Wednesday, January 9, 2013

Anne Boleyn Part Eleven: Oncoming Birth of Princess Elizabeth Tudor


                                                       Written By: Katelyn Abbott

                           A picture of Anne in labor with her daughter Princess Elizabeth Tudor

As the Queen of England Anne had a larger staff of servants than Katherine of Aragon had. Her staff of servants had been over two hundred fifty servants to tend to her personal needs including butlers, cooks, maids of honor, ladies-in-waiting, priests, and stable boys. Anne had been responsible for the basic physical needs of clothing, feeding, and housing her maids of honor and her ladies-in-waiting and care for their moral, religious, and spiritual well-beings. She clearly had over sixty maids-of-honor who served her personal needs and take with her to accompany her to social events. Anne’s groomsmen and ladies-in-waiting did have to attend chapel daily, were expected to be gracious, virtuous, modest, humble, and above all obedient in the execution of their duties, frequently encouraged them to read an English bible (most likely her copy of William Tyndale’s forbidden New Testament of 1534 now in the British library) that she kept on a desk in her chamber at their leisure that she herself did not disdain to consult in it, gave her ladies-in-waiting prayer books to hang from their girdles, and had forbidden anyone in her household on  going to brothels or any other place of ill repute on the pain of instant dismissal from her service. Her ladies-in-waiting included her sister-in-law Jane Parker, Lady Rochford, and her cousins Mary Howard and Mary Shelton.In reality Anne had accepted them for who they were, been friends with them, and cared about them and she did treat them as both servants and dear friends. It was Anne who arranged a most impressive match of marriage for her cousin Mary Howard to the King’s own illegitimate son Henry Fitzroy as she arranged other marriages for her other ladies-in-waiting and been the one to provide dowries for some of them.
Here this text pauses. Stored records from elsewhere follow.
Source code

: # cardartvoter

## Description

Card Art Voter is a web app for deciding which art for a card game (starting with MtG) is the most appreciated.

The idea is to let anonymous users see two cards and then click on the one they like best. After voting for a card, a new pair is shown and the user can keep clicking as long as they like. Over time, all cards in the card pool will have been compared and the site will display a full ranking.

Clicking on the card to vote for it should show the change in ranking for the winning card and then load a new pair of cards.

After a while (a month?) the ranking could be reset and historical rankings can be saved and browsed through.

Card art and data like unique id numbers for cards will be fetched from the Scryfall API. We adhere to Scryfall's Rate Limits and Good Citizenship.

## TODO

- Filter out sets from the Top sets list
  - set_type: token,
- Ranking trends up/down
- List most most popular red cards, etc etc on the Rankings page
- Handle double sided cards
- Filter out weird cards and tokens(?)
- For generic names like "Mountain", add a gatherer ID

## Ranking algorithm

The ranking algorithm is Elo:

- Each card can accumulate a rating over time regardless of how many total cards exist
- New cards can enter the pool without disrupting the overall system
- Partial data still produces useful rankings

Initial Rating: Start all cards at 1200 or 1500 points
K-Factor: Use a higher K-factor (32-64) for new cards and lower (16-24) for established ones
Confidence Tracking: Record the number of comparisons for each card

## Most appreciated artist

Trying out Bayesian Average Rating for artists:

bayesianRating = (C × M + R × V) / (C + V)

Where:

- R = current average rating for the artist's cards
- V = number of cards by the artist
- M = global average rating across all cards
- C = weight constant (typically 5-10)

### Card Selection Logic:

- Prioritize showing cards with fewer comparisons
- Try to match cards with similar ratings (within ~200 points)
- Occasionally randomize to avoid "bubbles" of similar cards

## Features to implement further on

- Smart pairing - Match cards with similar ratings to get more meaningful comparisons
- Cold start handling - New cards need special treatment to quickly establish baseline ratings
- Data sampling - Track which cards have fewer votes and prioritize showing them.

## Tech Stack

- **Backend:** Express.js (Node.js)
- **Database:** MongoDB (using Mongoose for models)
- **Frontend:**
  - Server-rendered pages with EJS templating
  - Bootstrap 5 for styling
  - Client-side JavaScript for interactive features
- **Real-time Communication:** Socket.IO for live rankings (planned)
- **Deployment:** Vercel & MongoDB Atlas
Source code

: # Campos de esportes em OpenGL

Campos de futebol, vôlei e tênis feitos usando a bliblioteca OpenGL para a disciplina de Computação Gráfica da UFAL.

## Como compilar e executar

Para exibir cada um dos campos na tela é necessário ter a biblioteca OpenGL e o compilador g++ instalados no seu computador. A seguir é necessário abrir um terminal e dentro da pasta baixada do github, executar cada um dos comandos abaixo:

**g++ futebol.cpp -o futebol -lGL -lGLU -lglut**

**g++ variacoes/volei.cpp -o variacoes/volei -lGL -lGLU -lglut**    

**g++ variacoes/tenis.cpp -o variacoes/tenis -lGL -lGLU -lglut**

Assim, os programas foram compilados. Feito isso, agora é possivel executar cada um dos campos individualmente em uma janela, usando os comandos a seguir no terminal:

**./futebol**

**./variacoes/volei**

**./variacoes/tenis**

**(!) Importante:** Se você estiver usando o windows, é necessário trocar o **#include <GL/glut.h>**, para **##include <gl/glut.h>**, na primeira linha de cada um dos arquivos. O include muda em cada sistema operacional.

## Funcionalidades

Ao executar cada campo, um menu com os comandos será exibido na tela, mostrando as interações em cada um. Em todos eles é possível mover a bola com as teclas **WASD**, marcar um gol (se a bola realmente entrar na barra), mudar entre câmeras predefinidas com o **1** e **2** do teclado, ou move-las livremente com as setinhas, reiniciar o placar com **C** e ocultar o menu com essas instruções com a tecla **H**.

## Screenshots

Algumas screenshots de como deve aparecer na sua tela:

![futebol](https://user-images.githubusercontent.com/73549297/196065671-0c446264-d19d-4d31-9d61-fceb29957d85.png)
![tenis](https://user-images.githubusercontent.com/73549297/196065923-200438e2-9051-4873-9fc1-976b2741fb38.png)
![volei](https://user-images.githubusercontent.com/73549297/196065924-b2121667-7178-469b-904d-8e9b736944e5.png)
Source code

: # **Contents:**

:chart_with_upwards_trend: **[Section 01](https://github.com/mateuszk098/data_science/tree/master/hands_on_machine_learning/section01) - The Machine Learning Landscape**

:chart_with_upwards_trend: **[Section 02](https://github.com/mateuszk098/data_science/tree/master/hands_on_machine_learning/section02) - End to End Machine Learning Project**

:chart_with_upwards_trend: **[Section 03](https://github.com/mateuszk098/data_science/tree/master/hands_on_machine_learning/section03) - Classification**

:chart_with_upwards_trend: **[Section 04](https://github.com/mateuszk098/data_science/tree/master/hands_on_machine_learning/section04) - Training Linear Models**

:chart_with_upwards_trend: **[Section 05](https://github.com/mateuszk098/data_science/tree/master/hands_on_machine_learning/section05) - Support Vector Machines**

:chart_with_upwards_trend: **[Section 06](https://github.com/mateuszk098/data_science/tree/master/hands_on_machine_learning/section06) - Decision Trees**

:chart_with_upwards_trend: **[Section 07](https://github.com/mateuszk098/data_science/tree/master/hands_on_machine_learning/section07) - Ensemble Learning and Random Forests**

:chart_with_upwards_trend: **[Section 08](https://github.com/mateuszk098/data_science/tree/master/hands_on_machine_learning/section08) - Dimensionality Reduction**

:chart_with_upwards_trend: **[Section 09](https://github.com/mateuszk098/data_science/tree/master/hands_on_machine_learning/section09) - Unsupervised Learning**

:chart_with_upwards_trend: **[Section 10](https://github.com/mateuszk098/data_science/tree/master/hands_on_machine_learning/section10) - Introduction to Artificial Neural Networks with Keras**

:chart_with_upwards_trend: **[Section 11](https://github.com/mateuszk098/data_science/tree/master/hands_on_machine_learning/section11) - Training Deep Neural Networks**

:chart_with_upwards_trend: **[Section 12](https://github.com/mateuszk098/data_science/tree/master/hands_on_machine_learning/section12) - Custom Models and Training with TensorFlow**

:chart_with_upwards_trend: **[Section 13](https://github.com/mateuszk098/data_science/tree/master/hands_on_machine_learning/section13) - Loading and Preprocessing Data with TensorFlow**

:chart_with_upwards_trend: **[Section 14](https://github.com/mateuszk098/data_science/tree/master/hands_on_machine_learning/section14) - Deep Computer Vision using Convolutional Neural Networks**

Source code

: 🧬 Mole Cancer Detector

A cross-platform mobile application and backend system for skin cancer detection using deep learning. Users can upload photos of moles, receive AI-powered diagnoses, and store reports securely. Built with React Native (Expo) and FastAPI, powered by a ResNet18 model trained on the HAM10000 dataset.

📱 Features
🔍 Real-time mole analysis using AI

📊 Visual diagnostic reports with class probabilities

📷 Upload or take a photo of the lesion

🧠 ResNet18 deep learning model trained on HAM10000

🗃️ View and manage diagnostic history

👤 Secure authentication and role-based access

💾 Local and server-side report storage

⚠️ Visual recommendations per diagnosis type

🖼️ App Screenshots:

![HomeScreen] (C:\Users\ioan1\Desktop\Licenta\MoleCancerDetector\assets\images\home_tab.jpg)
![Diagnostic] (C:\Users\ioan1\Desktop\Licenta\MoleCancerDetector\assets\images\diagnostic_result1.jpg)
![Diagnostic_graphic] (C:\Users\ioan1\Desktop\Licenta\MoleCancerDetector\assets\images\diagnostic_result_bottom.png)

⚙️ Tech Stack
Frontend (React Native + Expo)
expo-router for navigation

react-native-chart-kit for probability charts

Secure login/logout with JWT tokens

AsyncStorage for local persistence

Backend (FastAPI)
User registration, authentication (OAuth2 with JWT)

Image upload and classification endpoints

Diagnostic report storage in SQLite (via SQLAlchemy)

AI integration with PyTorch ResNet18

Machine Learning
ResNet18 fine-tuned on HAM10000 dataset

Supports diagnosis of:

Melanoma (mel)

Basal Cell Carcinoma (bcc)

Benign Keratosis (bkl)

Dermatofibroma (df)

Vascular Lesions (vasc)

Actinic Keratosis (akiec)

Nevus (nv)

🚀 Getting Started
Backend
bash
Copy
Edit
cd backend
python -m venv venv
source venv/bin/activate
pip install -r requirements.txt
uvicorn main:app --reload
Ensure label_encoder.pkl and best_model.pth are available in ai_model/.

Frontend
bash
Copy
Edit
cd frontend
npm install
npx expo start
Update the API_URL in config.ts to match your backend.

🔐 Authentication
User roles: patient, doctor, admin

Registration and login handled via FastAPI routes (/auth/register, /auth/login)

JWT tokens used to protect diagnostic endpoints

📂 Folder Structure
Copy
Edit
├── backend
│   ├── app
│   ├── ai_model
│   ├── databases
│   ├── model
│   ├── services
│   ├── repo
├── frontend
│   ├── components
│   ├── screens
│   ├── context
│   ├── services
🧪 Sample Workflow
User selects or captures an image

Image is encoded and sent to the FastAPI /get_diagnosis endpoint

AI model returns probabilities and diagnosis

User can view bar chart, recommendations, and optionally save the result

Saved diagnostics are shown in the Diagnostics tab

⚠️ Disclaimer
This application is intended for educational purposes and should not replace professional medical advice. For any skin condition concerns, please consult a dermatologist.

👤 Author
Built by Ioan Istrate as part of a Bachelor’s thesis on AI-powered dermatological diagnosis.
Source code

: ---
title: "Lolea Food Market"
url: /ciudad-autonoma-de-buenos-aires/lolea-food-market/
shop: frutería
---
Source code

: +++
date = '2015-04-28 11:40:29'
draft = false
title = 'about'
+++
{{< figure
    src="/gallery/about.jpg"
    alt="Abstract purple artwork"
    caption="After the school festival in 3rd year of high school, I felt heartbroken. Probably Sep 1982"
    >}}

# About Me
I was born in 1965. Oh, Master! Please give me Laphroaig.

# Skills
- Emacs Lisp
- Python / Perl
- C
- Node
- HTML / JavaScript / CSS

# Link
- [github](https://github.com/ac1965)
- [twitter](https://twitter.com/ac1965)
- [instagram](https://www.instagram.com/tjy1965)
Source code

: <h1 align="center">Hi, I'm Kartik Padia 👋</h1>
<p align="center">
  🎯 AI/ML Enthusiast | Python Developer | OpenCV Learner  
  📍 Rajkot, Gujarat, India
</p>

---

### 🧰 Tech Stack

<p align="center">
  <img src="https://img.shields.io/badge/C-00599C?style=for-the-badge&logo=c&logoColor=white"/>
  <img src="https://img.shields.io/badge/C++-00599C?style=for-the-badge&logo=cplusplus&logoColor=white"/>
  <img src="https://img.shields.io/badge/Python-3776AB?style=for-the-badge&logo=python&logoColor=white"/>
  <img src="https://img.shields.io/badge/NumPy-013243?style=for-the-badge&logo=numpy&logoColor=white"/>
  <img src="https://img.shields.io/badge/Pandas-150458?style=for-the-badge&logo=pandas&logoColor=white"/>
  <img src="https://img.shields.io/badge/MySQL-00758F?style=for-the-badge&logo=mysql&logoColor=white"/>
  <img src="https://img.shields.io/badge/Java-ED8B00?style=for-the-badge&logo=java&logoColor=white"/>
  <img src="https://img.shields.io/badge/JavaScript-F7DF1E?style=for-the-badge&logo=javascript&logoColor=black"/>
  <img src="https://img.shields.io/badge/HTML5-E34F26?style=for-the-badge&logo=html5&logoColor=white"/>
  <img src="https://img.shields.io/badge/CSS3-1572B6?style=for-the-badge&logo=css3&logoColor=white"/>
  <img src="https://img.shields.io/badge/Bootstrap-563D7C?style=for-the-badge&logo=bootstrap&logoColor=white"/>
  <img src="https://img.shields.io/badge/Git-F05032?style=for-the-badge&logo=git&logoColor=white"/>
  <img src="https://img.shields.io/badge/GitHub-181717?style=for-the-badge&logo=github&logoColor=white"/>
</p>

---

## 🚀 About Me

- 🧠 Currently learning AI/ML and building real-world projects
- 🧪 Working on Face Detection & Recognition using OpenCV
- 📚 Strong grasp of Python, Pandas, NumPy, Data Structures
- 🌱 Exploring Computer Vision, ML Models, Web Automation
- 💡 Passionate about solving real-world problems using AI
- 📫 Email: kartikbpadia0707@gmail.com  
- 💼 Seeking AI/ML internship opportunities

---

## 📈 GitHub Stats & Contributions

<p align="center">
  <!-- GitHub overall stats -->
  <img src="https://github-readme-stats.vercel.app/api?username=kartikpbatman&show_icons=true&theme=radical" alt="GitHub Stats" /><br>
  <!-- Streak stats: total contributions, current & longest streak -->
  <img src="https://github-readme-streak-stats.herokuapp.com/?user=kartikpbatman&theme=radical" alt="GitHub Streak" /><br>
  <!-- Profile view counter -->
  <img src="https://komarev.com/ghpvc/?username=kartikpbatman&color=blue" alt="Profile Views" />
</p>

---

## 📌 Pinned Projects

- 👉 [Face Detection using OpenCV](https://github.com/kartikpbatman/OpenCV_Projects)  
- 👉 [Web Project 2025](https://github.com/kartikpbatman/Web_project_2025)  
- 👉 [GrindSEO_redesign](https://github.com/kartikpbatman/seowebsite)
Anne was known to be over friendly and generous when it came to her maids of honor and her ladies-in-waiting which was one of the many reasons each year saw hundreds of applications for new positions into her household. Anne’s personal silk-woman, Jane Wilkinson, would later tell how there never was “better order amongst the ladies and gentlewomen of the court than in Anne’s day. She had also gone to employ several priests who acted as her chaplains, confessors, and religious advisers. The favorite she had among them was the religious moderate Matthew Parker who would become one of the chief architects of Anglican thought during the reign of Anne’s daughter Queen Elizabeth I.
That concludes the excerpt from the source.